Il made in Italy riparte Produzione a +6,4% Il viceministro Urso: “Segnale importante”

 Per l’ industria a marzo il miglior risultato dal 2006  Il Codacons attacca «E’ un dato bufala»

TORINO Segnali incoraggianti. L’ industria italiana a marzo fa un balzo in avanti: segna un incremento annuo del 6,4%, il risultato migliore dal dicembre 2006. In positivo anche il primo trimestre, a +3,1% sul 2009, a +1,4% sul trimestre precedente. L’ aumento, secondo l’ Istat, è trainato soprattutto dalla buona performance dei prodotti elettronici, computer in testa (+16,8% l’ elettrotecnica; +14,4% l’ elettronica, fa sapere l’ Anie), e del tessile.

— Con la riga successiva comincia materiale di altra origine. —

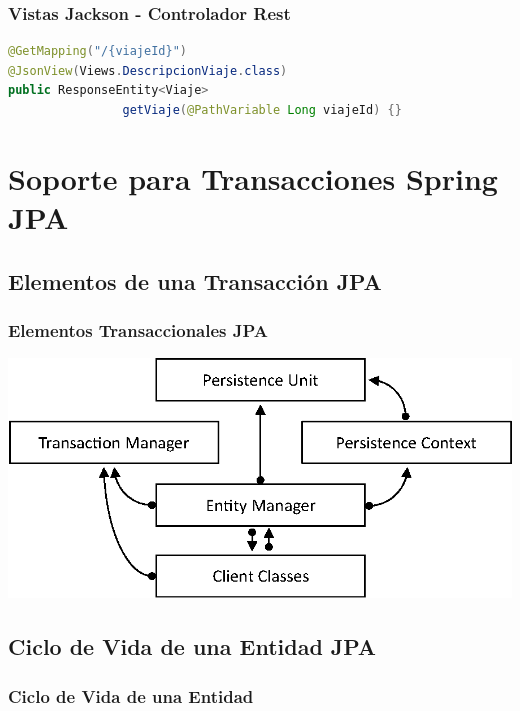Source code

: \documentclass[a4paper,slidestop,xcolor=pst,blue]{beamer}
\begin{document}
\begin{frame}[c,fragile]
    \frametitle{Vistas Jackson - Controlador Rest}
\begin{lstlisting}[basicstyle=\small,language=Java]
@GetMapping("/{viajeId}")
@JsonView(Views.DescripcionViaje.class)
public ResponseEntity<Viaje>
                getViaje(@PathVariable Long viajeId) {}
\end{lstlisting}
\end{frame}

\section{Soporte para Transacciones Spring JPA}

\subsection{Elementos de una Transacción JPA}

\begin{frame}[c]
    \frametitle{Elementos Transaccionales JPA}
    \begin{center}
        \includegraphics[width=0.8\linewidth,keepaspectratio=true]{images/jpa/jpaElements.eps}
    \end{center}
\end{frame}

\subsection{Ciclo de Vida de una Entidad JPA}

\begin{frame}[c]
    \frametitle{Ciclo de Vida de una Entidad}
\end{frame}
\end{document}
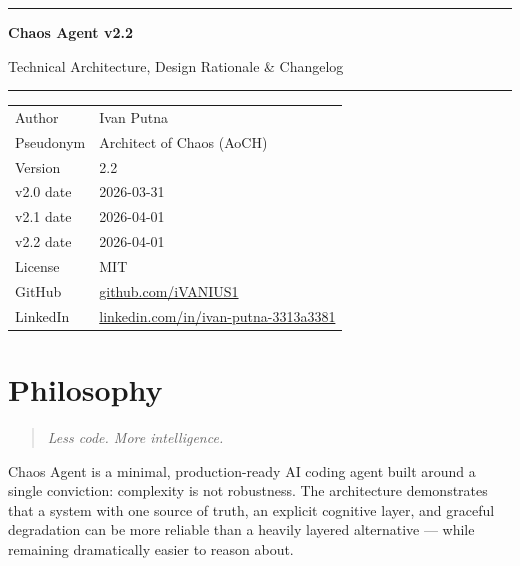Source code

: \documentclass[11pt, a4paper]{article}
\begin{document}
\thispagestyle{empty}

\vspace*{18mm}
{\color{rule}\rule{\linewidth}{1.2pt}}
\vspace{6pt}

{\sffamily\Huge\bfseries\color{accent} Chaos Agent v2.2}

\vspace{4pt}
{\sffamily\large\color{note} Technical Architecture, Design Rationale \& Changelog}

\vspace{6pt}
{\color{rule}\rule{\linewidth}{0.4pt}}
\vspace{10mm}

\begin{tabular}{@{}ll}
  {\sffamily\small\color{note} Author}    & Ivan Putna \\
  {\sffamily\small\color{note} Pseudonym} & Architect of Chaos (AoCH) \\
  {\sffamily\small\color{note} Version}   & 2.2 \\
  {\sffamily\small\color{note} v2.0 date} & 2026-03-31 \\
  {\sffamily\small\color{note} v2.1 date} & 2026-04-01 \\
  {\sffamily\small\color{note} v2.2 date} & 2026-04-01 \\
  {\sffamily\small\color{note} License}   & MIT \\
  {\sffamily\small\color{note} GitHub}    &
    \href{https://github.com/iVANIUS1}{github.com/iVANIUS1} \\
  {\sffamily\small\color{note} LinkedIn}  &
    \href{https://www.linkedin.com/in/ivan-putna-3313a3381}{linkedin.com/in/ivan-putna-3313a3381} \\
\end{tabular}

\vspace{14mm}
\tableofcontents
\newpage

\section{Philosophy}

\begin{quote}
  \itshape Less code. More intelligence.
\end{quote}

Chaos Agent is a minimal, production-ready AI coding agent built around a single
conviction: complexity is not robustness. The architecture demonstrates that a
system with one source of truth, an explicit cognitive layer, and graceful
degradation can be more reliable than a heavily layered alternative — while
remaining dramatically easier to reason about.
\end{document}
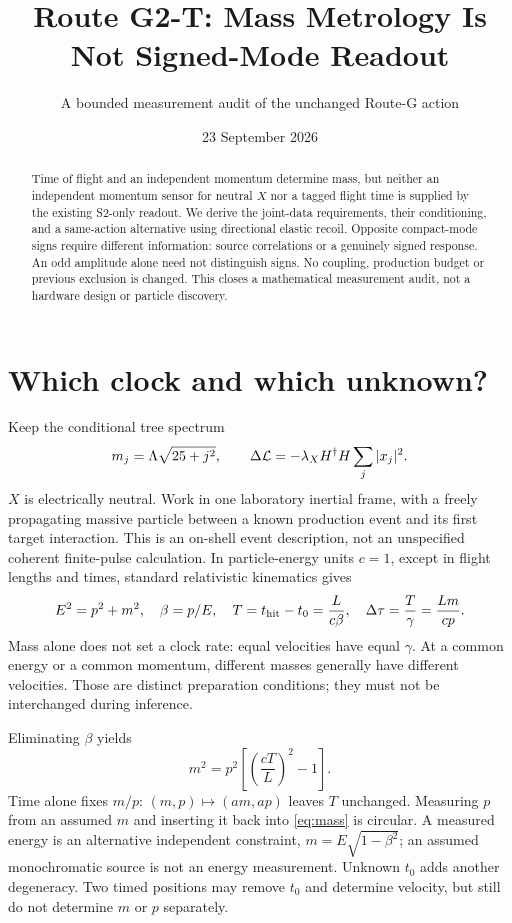 \documentclass[11pt,a4paper]{article}
\title{Route G2-T: Mass Metrology Is Not Signed-Mode Readout}
\author{A bounded measurement audit of the unchanged Route-G action}
\date{23 September 2026}
\begin{document}
\maketitle
\begin{abstract}
Time of flight and an independent momentum determine mass, but neither
an independent momentum sensor for neutral $X$ nor a tagged flight time
is supplied by the existing S2-only readout. We derive the joint-data
requirements, their conditioning, and a same-action alternative using
directional elastic recoil. Opposite compact-mode signs require different
information: source correlations or a genuinely signed response.
An odd amplitude alone need not distinguish signs. No coupling,
production budget or previous exclusion is changed. This closes a
mathematical measurement audit, not a hardware design or particle discovery.
\end{abstract}

\section{Which clock and which unknown?}
Keep the conditional tree spectrum
\begin{equation}
 m_j=\Lambda\sqrt{25+j^2},\qquad
 \Delta{\cal L}=-\lambda_X H^\dagger H\sum_j|x_j|^2.
\end{equation}
$X$ is electrically neutral. Work in one laboratory inertial frame,
with a freely propagating massive particle between a known production
event and its first target interaction. This is an on-shell event
description, not an unspecified coherent finite-pulse calculation.
In particle-energy units $c=1$, except in flight lengths and times,
standard relativistic kinematics gives \cite{pdgkin}
\begin{equation}
 E^2=p^2+m^2,\quad \beta=p/E,\quad
 T=t_{\rm hit}-t_0=\frac{L}{c\beta},\quad
 \Delta\tau=\frac{T}{\gamma}=\frac{Lm}{cp}.
\end{equation}
Mass alone does not set a clock rate: equal velocities have equal
$\gamma$. At a common energy or a common momentum, different masses
generally have different velocities. Those are distinct preparation
conditions; they must not be interchanged during inference.

Eliminating $\beta$ yields
\begin{equation}\label{eq:mass}
 \boxed{m^2=p^2\left[\left(\frac{cT}{L}\right)^2-1\right].}
\end{equation}
Time alone fixes $m/p$: $(m,p)\mapsto (am,ap)$ leaves $T$ unchanged.
Measuring $p$ from an assumed $m$ and inserting it back into
\eqref{eq:mass} is circular. A measured energy is an alternative
independent constraint, $m=E\sqrt{1-\beta^2}$; an assumed monochromatic
source is not an energy measurement. Unknown $t_0$ adds another
degeneracy. Two timed positions may remove $t_0$ and determine velocity,
but still do not determine $m$ or $p$ separately.
\end{document}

Frenano, invece, gli autoveicoli, sull’ esaurirsi dell’ effetto incentivi (-14,6% su marzo 2009; +9,8% il trimestre). Mettendo da parte il calendario, poi, l’ indice grezzo segnala una produzione industriale in crescita dell’ 8,7% annuo, il livello più alto da aprile 2008. «E’ un segnale certamente importante che serve a ridare fiducia al Paese», dice il viceministro allo Sviluppo economico, Adolfo Urso, che sottolinea la forza dell’ export, ma per il quale però non bisogna abbassare la guardia perché «la crisi non è ancora finita». «E’ certamente un segnale importante e incoraggiante – afferma il segretario confederale della Cisl, Luigi Sbarra – anche se siamo ancora ben lontani dai livelli pre-crisi dove l’ indice segnava 108,3 (aprile 2008) rispetto a oggi, che vede lo stesso attestarsi a 85,7. Occorre recuperare più di 22 punti». Parla invece di «dato bufala» il Codacons, un +6,4% «dovuto esclusivamente al fatto che nel marzo 2009 si registrò un tracollo della produzione industriale, con una caduta rispetto a marzo 2008 del 18,2% per l’ indice grezzo e del 23,8% per quello corretto per gli effetti di calendario». Per i mesi a venire si attende «ulteriori miglioramenti», seppure nell’ ambito di «una ripresa discontinua», dice il Centro studi di Confindustria, che stima un aumento della produzione industriale ad aprile dello 0,9% su marzo e nel secondo trimestre 2010 un nuovo incremento (crescita acquisita di +0,8%). L’ Isae stima un incremento produttivo del 4% nel secondo trimestre, rispetto al primo.